Por Georgia Quintas.
A ideia – ou melhor, a demanda pautada – era fazer uma reportagem para a revista Fortune, em 1936. O lugar: o Alabama, cruento pela Grande depressão americana. Mais uma cobertura, não fosse pela dupla envolvida (poderia ser apenas o hábito do olhar e do escrever): o fotógrafo Walker Evans e o escritor James Agee.
Evans é um clássico precioso da fotografia mundial. Pungente, diverso, criativo e sugestivo. A última exposição realizada, no ano passado em São Paulo, compilou o vigor de sua carreira. Vale contemplar pequenas pérolas que são suas Polaroids urbanas, saturadas, repletas de placas e fachadas. Muitas das lendárias fotografias de Walker Evans, conhecido por ter feito parte da trupe de fotógrafos agenciados pelo governo federal americano (Farm Security Administration), foram realizadas neste período.
Pois bem, os dois conviveram algumas semanas e foram sensíveis demais à toda aspereza da dor testemunhada. Seguiram caminhos empoeirados e foram encontrando – imersos no isolamento da pobreza e da falta de perspectiva – três famílias de meeiros. A pauta tornou-se vivência mal curada, conseguiram descrever por imagens e verbo tudo que passaram. Por fim, a matéria nunca fora publicada. A revista recusou por considerar que não se “encaixava”. Após cinco anos, a história foi publicada e o livro (Elogiemos os Homens Ilustres. São Paulo: Companhia das Letras, 2009) tornou-se um marco para a reflexão da objetividade da fotografia e do texto jornalísticos.

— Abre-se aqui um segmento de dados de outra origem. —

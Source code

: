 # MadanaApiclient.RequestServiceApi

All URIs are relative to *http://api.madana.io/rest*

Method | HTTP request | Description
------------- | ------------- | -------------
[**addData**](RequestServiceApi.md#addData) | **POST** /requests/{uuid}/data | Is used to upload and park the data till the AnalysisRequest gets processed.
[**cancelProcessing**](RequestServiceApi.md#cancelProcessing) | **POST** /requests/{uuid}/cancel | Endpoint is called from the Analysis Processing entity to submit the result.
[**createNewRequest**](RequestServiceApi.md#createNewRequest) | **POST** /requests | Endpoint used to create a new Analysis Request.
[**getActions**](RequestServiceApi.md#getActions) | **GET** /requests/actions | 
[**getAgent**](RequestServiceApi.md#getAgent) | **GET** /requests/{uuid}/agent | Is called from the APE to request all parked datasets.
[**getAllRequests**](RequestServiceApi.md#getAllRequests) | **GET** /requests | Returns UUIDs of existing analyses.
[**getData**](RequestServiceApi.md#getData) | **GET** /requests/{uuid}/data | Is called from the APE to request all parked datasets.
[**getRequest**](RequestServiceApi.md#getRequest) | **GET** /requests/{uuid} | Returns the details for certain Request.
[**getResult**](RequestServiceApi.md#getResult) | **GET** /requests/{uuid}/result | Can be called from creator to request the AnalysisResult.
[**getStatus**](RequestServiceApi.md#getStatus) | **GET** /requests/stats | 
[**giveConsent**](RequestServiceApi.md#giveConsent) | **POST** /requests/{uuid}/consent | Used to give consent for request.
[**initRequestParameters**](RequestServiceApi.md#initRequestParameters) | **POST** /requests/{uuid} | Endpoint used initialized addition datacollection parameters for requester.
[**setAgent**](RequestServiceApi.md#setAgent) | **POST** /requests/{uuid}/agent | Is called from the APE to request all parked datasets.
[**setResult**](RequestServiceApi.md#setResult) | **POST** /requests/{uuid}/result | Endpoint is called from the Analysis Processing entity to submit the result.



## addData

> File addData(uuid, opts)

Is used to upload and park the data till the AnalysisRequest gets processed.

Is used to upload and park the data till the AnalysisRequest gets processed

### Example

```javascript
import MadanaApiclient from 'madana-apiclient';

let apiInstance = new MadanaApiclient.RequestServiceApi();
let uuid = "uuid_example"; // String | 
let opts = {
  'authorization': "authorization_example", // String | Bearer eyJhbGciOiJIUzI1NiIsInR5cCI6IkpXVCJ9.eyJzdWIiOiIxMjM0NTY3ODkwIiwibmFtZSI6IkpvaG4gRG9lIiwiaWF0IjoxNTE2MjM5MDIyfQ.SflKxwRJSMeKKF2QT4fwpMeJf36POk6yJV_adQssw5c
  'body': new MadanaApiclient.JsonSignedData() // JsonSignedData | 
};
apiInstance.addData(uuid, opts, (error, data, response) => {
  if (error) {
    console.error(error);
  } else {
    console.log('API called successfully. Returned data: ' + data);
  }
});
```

Esse clássico do jornalismo literário (pontuado pela ficção), é precioso pelo que Walker Evans escreve e nos mostra, pelo desconcertante estilo de Agee e pela parceria fraterna dos dois.
A biógrafa de Walker Evans, Belinda Rathbone, constata que o livro revela “uma reflexão sobre o limite das palavras e o perigo da fotografia, uma relação das viagens de Agee e Evans pelo sul em busca pelo assunto, uma confissão de impotência quando se viram diante desse assunto (…)”. O livro é um labirinto de grandes questões sobre fotografia e o momento de colocá-la entre as pessoas, como intermediadora, confissão, complacência e doação – entre ambas as partes: fotógrafo e fotografado.

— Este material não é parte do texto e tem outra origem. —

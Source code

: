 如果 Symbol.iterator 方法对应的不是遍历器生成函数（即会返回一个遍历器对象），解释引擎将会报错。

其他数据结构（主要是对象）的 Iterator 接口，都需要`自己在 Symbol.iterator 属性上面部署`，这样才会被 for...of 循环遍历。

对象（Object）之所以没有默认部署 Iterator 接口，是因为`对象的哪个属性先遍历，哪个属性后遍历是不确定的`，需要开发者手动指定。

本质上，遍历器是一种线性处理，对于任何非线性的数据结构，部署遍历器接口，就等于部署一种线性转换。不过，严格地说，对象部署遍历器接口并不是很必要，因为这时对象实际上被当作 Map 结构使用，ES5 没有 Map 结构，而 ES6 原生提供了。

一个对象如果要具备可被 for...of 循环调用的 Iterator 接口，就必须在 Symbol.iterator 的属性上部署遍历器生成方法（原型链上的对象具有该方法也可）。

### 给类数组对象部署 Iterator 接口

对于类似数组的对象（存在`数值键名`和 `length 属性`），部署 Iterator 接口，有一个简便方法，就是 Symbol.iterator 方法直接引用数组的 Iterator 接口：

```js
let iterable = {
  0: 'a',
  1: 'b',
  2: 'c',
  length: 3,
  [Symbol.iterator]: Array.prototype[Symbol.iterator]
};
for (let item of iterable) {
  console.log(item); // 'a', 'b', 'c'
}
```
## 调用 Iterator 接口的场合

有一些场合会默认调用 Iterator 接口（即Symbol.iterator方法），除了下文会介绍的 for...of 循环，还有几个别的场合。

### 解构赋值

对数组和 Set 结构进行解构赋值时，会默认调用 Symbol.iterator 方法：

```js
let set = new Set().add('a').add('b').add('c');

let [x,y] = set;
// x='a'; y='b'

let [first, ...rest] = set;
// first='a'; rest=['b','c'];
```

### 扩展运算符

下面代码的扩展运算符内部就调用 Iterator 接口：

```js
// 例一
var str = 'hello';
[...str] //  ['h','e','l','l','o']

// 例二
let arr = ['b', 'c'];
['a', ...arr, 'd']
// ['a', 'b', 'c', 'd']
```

Observem o que coloca James Agee no prefácio: “As fotografias não são ilustrativas. Elas, e o texto, são coiguais, mutuamente independentes e plenamente colaborativos. Por sua raridade, e pela impotência do olho do leitor, este fato não será compreendido pela maior parte daquela minoria que não ignorar de todo. No interesse, contudo, da história e do futuro da fotografia, esse risco parece irrelevantem e necessária essa clara afirmação”.
Para mim, valeu a pena passar por essa experiência de leitura.